The private sector now shells out about $510 billion annually in insurance premiums, placing a huge burden on companies, according to the study. Switching to a single-payer system would result in injecting $317 billion in increased business and public revenues into the economy and create 2.6 million permanent jobs at an average of $38,262 per year.

Overall healthcare administrative costs also would be reduced by $56 million.

The study didn’t look at how the money for the new system would be generated. Instead, it focused on how much the system would cost and what impact it would have on the overall economy.

One likely payment option is a Value-Added Tax that would add a small tax applied to each step in the production of goods and services. That’s how it’s done in other industrialized nations like Australia, Canada, India and those in the European Union.

For people who now are privately insured, a single-payer system would offer peace of mind and potentially lower individual costs. This would be done by replacing “the current chaos of eligibility, exclusions, family coverage, premium costs, high out-of-pocket expenses and vulnerability to losing employer-sponsored coverage with a standard level of coverage, unrelated to employment status or annual corporate insurance decisions,” the study concludes.

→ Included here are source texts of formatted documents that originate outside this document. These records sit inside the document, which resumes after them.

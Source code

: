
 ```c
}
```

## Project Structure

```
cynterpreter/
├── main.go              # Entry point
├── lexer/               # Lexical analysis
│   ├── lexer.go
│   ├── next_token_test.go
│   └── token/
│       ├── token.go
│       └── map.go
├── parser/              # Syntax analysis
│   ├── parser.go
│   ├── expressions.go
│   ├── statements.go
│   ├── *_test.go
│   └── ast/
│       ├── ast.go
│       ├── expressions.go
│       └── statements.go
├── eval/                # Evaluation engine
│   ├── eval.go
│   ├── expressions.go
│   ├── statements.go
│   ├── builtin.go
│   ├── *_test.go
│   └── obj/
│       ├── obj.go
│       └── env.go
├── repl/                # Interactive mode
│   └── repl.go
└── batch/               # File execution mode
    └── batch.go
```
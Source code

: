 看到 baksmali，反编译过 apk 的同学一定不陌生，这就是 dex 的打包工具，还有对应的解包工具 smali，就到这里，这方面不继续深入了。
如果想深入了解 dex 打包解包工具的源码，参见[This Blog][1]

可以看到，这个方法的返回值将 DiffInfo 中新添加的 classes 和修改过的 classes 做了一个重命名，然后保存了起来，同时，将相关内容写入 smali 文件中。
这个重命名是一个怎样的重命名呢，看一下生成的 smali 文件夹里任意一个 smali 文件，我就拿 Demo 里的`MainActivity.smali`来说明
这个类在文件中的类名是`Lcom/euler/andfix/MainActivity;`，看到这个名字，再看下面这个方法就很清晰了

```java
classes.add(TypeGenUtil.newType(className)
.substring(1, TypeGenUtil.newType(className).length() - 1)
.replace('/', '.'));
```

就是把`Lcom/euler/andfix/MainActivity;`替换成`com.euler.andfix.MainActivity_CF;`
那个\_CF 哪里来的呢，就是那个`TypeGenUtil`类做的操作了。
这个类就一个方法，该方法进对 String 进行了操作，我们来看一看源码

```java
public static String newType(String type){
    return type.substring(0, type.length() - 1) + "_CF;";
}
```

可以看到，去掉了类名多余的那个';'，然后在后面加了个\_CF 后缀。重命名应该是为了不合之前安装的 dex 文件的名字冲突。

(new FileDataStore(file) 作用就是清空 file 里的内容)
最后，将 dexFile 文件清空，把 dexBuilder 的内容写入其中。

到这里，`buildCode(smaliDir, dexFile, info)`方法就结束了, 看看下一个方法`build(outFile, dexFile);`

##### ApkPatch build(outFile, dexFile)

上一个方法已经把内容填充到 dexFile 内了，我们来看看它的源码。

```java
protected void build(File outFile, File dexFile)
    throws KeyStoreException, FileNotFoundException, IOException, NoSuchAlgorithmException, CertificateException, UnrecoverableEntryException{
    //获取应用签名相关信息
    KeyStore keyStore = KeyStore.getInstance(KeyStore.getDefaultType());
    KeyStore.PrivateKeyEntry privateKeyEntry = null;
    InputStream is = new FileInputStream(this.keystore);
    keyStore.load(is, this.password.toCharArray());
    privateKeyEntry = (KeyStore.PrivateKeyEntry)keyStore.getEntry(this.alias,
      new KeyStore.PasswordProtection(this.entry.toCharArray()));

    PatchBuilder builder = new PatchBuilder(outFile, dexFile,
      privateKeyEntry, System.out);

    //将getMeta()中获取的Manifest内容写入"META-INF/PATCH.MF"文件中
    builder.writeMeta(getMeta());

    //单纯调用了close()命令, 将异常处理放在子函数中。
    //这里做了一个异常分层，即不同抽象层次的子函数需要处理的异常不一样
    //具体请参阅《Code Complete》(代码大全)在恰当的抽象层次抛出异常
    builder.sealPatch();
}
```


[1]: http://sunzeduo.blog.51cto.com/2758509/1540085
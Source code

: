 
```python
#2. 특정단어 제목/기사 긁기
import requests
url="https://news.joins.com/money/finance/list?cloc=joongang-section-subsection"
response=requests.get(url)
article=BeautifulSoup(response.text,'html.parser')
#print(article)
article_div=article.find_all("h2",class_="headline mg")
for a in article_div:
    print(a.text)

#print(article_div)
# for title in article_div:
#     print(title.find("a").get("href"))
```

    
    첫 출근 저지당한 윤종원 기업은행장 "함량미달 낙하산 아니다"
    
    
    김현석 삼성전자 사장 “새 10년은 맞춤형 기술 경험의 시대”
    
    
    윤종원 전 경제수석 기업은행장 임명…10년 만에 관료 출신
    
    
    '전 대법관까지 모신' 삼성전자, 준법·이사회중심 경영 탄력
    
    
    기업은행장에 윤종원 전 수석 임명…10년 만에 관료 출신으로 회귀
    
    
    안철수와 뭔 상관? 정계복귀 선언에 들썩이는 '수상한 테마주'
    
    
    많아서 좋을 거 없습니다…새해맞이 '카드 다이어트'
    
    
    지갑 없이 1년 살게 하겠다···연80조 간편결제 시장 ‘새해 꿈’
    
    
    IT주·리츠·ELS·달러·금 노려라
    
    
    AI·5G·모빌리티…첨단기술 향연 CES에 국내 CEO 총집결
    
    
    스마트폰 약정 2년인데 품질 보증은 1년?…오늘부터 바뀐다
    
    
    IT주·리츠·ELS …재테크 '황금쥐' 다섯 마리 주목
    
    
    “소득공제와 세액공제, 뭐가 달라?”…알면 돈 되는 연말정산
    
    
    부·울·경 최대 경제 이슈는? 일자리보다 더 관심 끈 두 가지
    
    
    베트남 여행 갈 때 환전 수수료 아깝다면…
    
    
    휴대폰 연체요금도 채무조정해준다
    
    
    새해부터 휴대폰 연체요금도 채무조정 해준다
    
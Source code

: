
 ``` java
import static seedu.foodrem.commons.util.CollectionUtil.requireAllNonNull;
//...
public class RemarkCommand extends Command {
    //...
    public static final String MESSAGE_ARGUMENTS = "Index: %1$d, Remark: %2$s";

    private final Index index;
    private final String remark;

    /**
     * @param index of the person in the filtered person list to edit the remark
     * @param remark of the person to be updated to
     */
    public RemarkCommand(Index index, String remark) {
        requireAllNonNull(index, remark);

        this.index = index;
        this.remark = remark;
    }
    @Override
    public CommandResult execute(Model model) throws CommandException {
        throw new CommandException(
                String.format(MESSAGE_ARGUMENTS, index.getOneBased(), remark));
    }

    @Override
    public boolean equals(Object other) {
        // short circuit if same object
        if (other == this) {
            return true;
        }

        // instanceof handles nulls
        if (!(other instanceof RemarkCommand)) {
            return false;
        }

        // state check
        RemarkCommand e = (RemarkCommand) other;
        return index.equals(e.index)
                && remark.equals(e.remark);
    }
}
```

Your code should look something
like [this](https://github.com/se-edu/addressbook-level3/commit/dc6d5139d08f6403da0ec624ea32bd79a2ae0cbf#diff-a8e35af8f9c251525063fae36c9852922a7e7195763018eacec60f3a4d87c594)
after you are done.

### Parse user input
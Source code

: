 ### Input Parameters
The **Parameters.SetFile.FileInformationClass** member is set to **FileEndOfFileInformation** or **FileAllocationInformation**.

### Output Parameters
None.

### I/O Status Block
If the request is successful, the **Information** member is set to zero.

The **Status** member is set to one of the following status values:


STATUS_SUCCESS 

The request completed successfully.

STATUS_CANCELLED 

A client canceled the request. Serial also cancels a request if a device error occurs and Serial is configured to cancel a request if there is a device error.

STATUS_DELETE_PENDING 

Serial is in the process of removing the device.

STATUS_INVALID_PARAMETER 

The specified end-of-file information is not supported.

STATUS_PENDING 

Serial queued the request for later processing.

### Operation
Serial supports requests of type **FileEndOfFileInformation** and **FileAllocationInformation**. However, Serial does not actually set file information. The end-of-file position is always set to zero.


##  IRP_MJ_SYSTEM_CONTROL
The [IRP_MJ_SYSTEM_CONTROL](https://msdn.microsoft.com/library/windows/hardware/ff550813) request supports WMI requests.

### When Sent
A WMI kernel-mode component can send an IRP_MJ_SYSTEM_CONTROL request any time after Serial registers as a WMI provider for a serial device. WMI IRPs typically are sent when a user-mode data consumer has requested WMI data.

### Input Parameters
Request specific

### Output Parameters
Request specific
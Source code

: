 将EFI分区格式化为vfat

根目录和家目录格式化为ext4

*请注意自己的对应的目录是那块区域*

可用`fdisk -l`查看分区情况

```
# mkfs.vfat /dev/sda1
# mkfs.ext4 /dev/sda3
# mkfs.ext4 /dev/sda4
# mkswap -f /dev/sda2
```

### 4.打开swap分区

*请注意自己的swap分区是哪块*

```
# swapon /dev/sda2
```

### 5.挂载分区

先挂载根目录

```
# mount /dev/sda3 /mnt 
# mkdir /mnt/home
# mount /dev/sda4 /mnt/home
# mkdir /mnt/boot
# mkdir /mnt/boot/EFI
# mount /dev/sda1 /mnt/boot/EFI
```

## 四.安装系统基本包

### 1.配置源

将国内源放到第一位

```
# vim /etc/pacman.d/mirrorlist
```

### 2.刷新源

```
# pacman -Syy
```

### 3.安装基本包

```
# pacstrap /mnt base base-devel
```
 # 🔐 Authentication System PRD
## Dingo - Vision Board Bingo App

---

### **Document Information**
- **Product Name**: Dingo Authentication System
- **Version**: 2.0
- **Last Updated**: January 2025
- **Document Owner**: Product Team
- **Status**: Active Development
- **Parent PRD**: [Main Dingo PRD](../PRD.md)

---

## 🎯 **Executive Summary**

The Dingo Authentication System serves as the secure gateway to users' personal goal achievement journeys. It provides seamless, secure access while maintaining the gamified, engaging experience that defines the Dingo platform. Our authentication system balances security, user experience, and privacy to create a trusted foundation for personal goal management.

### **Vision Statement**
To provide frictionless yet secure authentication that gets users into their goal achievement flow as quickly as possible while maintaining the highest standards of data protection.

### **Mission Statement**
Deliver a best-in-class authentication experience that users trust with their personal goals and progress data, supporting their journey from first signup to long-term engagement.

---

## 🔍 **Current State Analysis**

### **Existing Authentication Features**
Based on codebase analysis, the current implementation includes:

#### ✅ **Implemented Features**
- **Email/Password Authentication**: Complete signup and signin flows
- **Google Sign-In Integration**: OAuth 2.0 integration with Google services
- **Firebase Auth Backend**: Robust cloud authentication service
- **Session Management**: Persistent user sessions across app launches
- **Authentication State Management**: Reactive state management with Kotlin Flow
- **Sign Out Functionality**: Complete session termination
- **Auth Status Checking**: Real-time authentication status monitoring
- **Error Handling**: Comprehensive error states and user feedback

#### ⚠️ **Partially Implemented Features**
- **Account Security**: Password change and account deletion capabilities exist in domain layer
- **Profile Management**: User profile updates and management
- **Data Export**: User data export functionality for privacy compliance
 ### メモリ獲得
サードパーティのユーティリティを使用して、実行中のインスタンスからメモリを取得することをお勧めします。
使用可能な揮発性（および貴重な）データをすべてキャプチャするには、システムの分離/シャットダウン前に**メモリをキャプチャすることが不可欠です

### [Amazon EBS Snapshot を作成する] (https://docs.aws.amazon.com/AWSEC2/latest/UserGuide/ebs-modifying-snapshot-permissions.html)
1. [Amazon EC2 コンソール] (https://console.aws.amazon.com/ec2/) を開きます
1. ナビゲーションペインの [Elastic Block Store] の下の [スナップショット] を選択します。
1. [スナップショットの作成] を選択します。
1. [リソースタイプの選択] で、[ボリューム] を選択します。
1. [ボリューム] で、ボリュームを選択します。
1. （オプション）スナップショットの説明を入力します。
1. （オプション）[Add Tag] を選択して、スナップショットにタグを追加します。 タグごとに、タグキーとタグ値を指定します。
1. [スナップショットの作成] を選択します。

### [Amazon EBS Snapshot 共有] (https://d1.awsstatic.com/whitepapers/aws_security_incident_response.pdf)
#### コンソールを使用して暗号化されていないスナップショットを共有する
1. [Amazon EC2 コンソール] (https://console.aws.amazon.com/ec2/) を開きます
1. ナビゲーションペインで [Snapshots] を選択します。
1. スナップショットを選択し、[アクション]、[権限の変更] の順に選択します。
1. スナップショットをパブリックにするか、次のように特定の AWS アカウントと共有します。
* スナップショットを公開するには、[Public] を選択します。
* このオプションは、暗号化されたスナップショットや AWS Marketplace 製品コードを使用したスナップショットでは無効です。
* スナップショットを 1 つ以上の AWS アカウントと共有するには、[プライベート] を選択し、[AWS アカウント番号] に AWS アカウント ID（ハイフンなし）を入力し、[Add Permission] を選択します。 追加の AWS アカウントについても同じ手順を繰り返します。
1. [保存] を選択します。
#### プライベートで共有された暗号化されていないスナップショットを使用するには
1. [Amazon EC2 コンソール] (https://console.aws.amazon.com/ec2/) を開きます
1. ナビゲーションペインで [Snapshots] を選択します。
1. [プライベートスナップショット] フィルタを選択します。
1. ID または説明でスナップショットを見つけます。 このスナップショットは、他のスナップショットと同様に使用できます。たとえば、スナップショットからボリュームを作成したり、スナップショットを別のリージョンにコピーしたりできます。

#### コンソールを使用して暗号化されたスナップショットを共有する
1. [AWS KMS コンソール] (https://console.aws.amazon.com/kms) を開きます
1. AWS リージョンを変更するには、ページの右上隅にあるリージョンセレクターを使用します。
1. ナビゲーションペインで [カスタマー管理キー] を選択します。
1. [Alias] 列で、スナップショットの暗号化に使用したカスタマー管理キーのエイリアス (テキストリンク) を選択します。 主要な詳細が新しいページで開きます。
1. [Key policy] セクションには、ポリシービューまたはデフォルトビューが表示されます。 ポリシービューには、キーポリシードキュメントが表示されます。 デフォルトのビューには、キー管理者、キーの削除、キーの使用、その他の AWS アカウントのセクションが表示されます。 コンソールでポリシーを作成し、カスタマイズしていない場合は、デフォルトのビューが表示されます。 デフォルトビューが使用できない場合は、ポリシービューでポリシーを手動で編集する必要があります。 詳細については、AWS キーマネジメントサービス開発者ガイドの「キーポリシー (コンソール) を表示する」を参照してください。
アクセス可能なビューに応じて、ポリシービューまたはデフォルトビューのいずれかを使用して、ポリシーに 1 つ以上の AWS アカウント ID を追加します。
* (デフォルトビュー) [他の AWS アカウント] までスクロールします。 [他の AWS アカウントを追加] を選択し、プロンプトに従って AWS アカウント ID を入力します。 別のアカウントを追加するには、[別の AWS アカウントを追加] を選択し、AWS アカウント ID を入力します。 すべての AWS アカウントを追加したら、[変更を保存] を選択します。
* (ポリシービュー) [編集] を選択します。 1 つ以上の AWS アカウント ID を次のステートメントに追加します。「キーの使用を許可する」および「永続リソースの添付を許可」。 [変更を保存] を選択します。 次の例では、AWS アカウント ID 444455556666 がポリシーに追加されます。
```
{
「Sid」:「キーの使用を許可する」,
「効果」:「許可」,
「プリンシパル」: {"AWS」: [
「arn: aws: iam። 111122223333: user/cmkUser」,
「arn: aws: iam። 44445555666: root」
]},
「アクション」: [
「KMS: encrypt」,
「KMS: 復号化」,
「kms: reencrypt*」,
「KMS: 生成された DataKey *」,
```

This isn’t pie-in-the-sky posturing.

President Obama recently unveiled a proposed budget that begins the process toward possibly implementing a single-payer system. Under his plan, the government would allocate $634 billion during the next decade into a new healthcare reserve fund while details of the new system are hammered out. Also, he wants to take another $175 billion that otherwise would go to insurance companies to cover people in private Medicare plans.

Obama has appointed a woman with Cincinnati roots to help get the job done, picking Kansas Gov. Kathleen Sebelius to be his Secretary of Health and Human Services. Sebelius (pictured) grew up here as the daughter of ex-Ohio. Gov. John Gilligan, a Clifton resident.

There’s no doubt that insurance companies and pharmaceutical manufacturers will fight any such changes because they profit greatly under the present system, but Obama and Congress need to stand their ground. Poll after poll has shown that Americans want changes that would make healthcare accessible and affordable for all.

One recent poll, by the Pew Research Center for the People and the Press, found that 63 percent of Americans favor a government guarantee of universal health insurance even if it means raising taxes; the number is even higher in other polls.

To be sure, some Republicans will bellow that any increase in health care costs should be avoided. They will say it places U.S. companies at a competitive disadvantage with foreign-based firms. Facts, though, don’t support that claim.

The study shows that the United States has historically subjected taxpayers, including corporations, to a considerably lower rate for social expenditures than other industrialized nations.

When total social expenditures — money spent on wages, day care, pensions, sick leave, maternity leave, job training and home help care — that those nations collect are viewed as a percentage of their Gross Domestic Product (GDP), the United States ranks far below most nations and well below the average.

The average spent is 20.71 percent of GDP, while the U.S. spends 16.20 percent. The highest percentage is spent by Sweden (31.28 percent) and the lowest by South Korea (5.69 percent). By comparison, Canada spends 17.27 percent, the United Kingdom 20.64 percent, France 28.72 percent and Germany 27.25 percent.

As the debate over health care gets underway once again, it’s important we keep pressure on our elected officials to finally do the right thing.